HOW TO COMPLETE THIS TASK: The reply should hold only the lines below beginning at the one with "avant de poursuivre." and ending at the one with "pas en opposition.", copied exactly, with every picture left out.

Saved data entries
»»

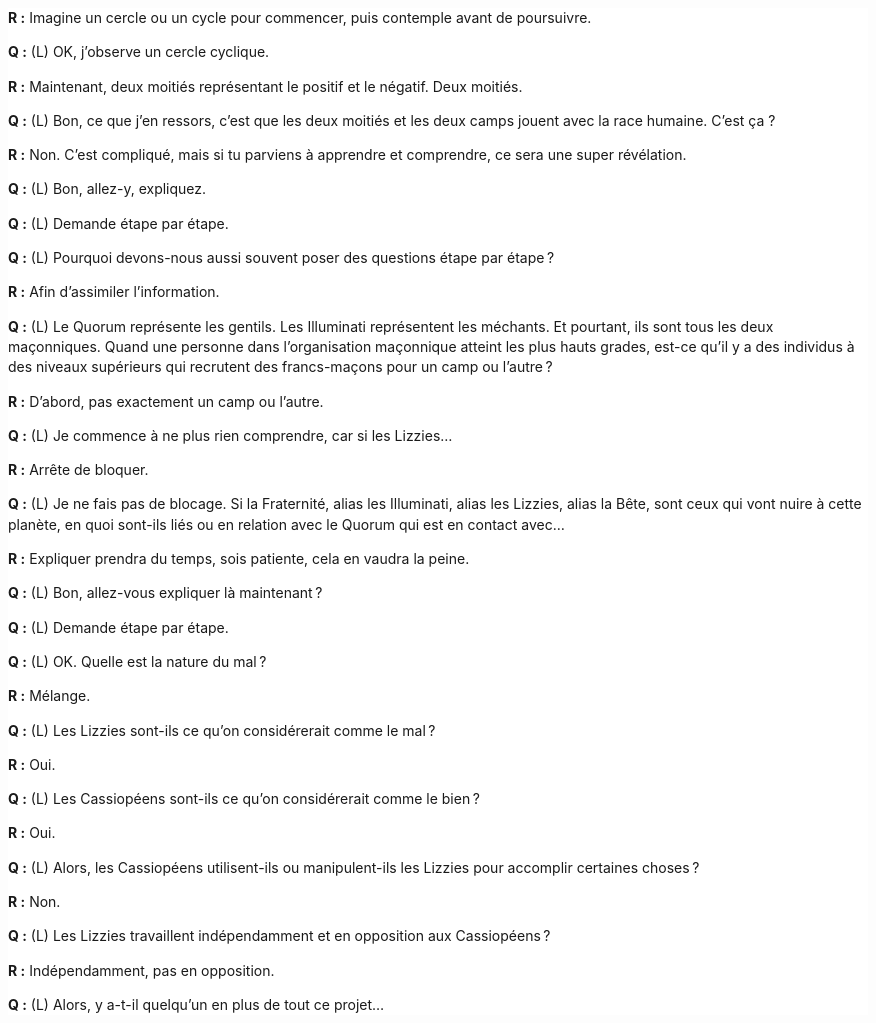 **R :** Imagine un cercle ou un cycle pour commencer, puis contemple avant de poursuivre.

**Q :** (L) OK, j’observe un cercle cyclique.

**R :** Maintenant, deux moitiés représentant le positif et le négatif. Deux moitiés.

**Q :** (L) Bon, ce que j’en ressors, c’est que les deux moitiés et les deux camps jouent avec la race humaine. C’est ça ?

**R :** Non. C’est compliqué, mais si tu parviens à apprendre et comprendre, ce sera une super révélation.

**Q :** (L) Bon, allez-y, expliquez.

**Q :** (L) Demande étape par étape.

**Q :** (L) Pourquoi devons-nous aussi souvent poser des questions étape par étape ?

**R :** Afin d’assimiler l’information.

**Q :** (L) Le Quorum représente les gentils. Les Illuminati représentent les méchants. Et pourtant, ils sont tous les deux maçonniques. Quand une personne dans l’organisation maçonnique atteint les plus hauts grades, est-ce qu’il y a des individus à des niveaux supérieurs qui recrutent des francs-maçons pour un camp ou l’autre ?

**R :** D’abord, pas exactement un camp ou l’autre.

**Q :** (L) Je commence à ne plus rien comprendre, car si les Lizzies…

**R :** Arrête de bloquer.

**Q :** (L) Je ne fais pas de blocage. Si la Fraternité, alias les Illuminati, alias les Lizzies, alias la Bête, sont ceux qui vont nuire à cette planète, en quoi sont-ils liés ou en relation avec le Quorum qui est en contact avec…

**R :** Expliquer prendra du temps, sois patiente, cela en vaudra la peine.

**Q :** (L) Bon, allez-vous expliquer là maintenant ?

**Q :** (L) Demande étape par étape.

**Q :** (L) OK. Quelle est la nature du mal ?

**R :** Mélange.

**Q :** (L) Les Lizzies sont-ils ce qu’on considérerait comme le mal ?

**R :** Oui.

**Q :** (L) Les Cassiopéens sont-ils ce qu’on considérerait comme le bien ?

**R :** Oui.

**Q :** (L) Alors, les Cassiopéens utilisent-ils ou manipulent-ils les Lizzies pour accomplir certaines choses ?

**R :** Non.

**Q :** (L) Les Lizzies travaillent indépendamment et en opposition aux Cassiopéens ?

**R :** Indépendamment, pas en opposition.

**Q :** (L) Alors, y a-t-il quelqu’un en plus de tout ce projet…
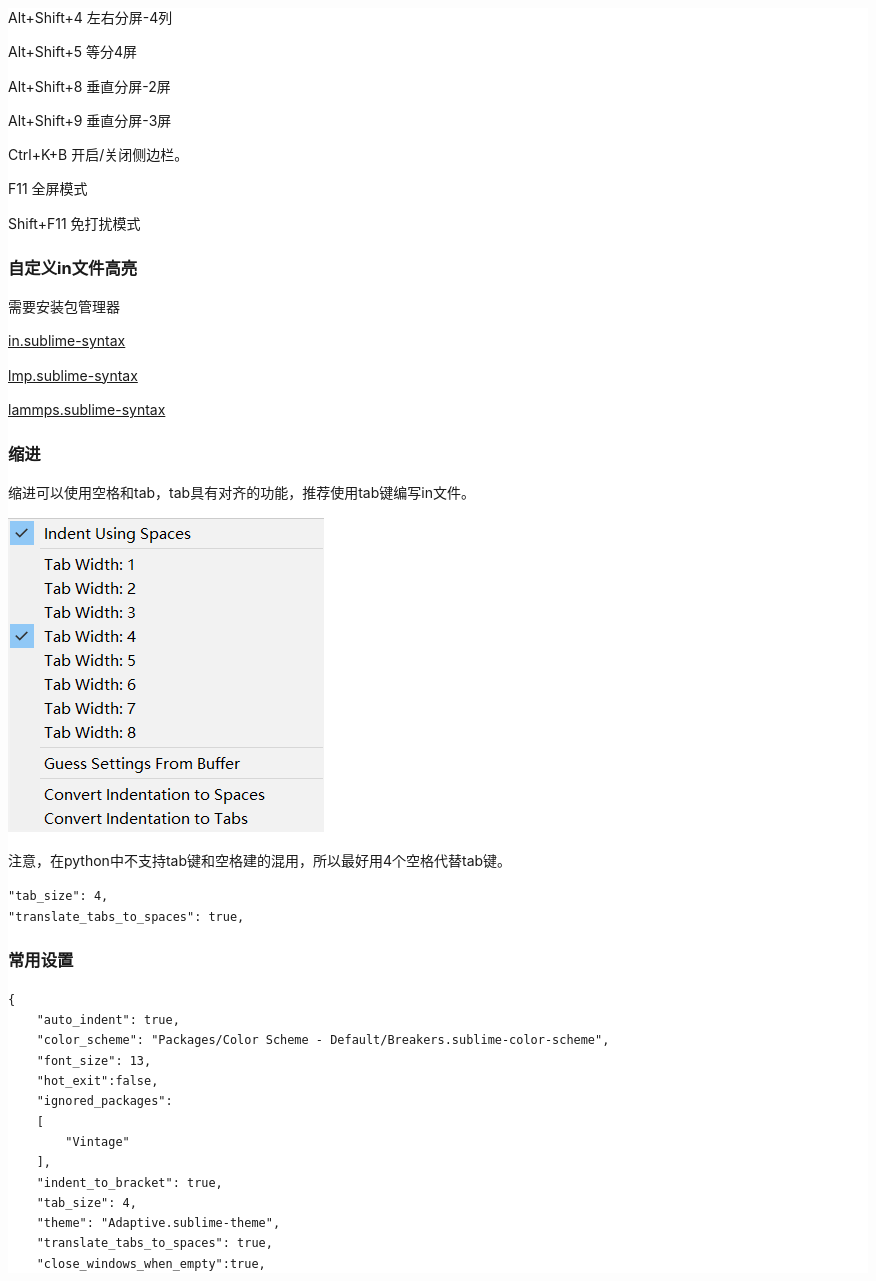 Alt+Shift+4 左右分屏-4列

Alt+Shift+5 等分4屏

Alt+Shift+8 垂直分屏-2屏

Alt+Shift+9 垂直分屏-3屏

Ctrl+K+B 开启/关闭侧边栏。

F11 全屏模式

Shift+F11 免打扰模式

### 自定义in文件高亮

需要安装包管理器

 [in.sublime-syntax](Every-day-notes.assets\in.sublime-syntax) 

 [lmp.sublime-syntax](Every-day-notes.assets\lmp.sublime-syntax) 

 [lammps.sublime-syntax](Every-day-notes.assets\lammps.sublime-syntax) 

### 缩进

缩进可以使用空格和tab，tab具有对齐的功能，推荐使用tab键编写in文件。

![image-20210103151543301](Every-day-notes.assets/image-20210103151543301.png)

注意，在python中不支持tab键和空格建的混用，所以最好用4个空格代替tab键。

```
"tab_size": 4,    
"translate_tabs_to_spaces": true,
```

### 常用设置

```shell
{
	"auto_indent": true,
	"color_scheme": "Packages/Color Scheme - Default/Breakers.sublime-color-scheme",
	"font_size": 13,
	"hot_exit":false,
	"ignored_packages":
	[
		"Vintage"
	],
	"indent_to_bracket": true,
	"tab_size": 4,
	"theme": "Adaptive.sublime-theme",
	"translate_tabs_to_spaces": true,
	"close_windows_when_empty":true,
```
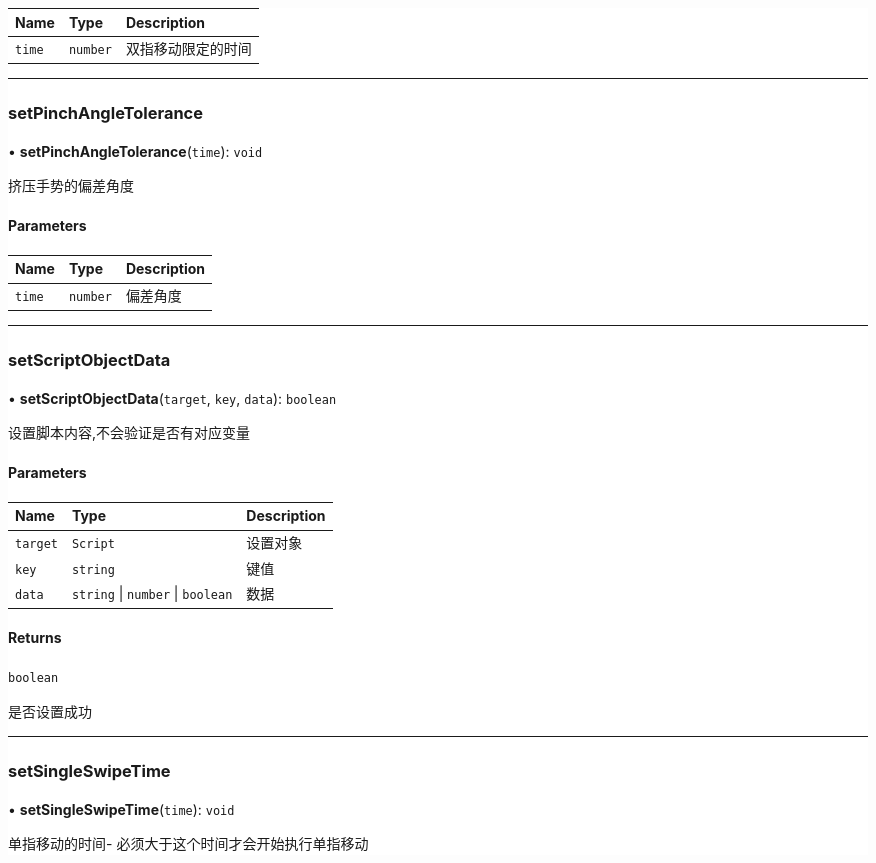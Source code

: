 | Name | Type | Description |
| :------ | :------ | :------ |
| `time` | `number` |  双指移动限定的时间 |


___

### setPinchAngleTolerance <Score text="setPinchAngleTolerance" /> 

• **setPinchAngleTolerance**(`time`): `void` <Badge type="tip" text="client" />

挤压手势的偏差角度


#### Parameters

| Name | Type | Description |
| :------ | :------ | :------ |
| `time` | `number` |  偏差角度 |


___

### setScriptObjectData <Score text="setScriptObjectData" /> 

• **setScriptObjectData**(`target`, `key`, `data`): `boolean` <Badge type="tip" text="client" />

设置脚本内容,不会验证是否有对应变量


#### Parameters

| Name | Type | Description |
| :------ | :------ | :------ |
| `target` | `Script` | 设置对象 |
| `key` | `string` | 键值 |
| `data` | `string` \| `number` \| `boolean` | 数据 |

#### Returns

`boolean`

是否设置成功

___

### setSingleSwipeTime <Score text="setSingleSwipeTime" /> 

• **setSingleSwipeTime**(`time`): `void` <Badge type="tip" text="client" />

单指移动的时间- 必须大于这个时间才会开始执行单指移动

««
»»

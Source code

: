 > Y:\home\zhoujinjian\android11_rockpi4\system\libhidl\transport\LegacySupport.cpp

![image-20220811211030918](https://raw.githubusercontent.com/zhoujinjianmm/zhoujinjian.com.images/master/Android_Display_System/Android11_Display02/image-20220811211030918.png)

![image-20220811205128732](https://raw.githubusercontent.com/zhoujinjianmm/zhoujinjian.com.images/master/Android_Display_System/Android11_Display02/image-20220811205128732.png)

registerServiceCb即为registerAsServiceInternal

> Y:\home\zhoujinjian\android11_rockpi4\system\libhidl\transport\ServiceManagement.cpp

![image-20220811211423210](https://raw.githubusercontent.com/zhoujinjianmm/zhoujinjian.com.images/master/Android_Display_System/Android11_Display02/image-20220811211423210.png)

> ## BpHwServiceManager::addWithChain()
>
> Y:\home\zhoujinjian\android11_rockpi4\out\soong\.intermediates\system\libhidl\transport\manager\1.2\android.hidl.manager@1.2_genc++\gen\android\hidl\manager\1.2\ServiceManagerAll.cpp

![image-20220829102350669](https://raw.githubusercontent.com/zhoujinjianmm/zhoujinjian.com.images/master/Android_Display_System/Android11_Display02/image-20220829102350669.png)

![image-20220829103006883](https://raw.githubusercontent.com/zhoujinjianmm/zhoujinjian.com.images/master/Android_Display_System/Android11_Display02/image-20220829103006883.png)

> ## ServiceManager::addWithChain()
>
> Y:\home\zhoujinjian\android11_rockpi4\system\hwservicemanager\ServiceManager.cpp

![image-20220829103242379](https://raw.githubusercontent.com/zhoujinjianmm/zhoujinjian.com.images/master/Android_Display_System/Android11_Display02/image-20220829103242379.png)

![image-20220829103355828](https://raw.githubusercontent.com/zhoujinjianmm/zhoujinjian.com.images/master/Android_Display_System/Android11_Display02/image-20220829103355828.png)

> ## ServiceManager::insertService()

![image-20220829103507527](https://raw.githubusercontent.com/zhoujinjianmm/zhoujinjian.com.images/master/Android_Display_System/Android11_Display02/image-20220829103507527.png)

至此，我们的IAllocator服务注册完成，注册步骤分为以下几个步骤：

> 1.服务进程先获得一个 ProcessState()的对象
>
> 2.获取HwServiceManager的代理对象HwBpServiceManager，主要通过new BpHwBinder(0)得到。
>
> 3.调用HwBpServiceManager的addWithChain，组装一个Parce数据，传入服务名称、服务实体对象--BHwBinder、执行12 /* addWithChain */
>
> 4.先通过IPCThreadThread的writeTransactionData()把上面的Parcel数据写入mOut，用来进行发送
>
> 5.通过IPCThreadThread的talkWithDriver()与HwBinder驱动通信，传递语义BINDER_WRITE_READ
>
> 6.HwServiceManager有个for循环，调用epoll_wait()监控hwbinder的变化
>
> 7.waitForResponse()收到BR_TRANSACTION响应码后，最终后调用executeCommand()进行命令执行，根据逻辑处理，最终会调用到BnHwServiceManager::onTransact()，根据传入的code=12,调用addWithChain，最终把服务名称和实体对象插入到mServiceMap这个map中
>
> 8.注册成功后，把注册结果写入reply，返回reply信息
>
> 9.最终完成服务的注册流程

««
»»

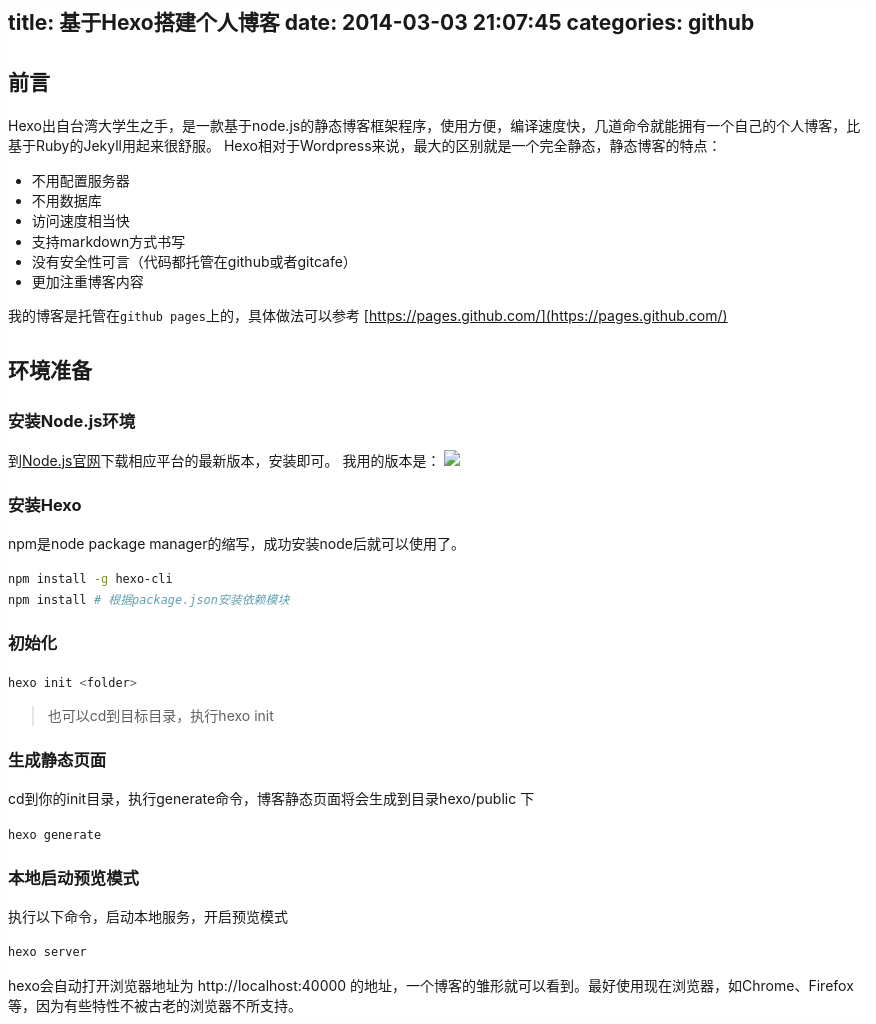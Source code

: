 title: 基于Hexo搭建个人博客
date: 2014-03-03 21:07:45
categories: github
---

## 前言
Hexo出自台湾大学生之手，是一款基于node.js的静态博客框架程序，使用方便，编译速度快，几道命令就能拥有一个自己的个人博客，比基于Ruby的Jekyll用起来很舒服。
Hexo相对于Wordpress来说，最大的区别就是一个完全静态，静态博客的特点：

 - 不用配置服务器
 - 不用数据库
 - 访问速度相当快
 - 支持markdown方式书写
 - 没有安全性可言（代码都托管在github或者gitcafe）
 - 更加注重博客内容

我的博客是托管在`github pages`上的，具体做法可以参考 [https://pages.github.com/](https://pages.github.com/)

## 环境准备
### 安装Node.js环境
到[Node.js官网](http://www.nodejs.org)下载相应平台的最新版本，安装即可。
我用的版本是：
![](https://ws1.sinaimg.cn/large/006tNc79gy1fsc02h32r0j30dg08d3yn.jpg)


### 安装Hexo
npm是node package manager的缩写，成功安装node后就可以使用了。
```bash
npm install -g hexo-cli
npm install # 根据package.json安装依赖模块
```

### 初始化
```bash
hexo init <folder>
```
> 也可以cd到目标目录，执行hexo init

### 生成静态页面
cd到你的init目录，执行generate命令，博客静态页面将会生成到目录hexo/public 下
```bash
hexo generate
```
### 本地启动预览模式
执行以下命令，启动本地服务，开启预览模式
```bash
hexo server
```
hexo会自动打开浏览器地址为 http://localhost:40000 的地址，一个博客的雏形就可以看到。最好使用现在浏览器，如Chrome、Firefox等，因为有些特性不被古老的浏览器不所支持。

««

ANSWER SPACE:
 **R :** Imagine un cercle ou un cycle pour commencer, puis contemple avant de poursuivre.

**Q :** (L) OK, j’observe un cercle cyclique.

**R :** Maintenant, deux moitiés représentant le positif et le négatif. Deux moitiés.

**Q :** (L) Bon, ce que j’en ressors, c’est que les deux moitiés et les deux camps jouent avec la race humaine. C’est ça ?

**R :** Non. C’est compliqué, mais si tu parviens à apprendre et comprendre, ce sera une super révélation.

**Q :** (L) Bon, allez-y, expliquez.

**Q :** (L) Demande étape par étape.

**Q :** (L) Pourquoi devons-nous aussi souvent poser des questions étape par étape ?

**R :** Afin d’assimiler l’information.

**Q :** (L) Le Quorum représente les gentils. Les Illuminati représentent les méchants. Et pourtant, ils sont tous les deux maçonniques. Quand une personne dans l’organisation maçonnique atteint les plus hauts grades, est-ce qu’il y a des individus à des niveaux supérieurs qui recrutent des francs-maçons pour un camp ou l’autre ?

**R :** D’abord, pas exactement un camp ou l’autre.

**Q :** (L) Je commence à ne plus rien comprendre, car si les Lizzies…

**R :** Arrête de bloquer.

**Q :** (L) Je ne fais pas de blocage. Si la Fraternité, alias les Illuminati, alias les Lizzies, alias la Bête, sont ceux qui vont nuire à cette planète, en quoi sont-ils liés ou en relation avec le Quorum qui est en contact avec…

**R :** Expliquer prendra du temps, sois patiente, cela en vaudra la peine.

**Q :** (L) Bon, allez-vous expliquer là maintenant ?

**Q :** (L) Demande étape par étape.

**Q :** (L) OK. Quelle est la nature du mal ?

**R :** Mélange.

**Q :** (L) Les Lizzies sont-ils ce qu’on considérerait comme le mal ?

**R :** Oui.

**Q :** (L) Les Cassiopéens sont-ils ce qu’on considérerait comme le bien ?

**R :** Oui.

**Q :** (L) Alors, les Cassiopéens utilisent-ils ou manipulent-ils les Lizzies pour accomplir certaines choses ?

**R :** Non.

**Q :** (L) Les Lizzies travaillent indépendamment et en opposition aux Cassiopéens ?

**R :** Indépendamment, pas en opposition.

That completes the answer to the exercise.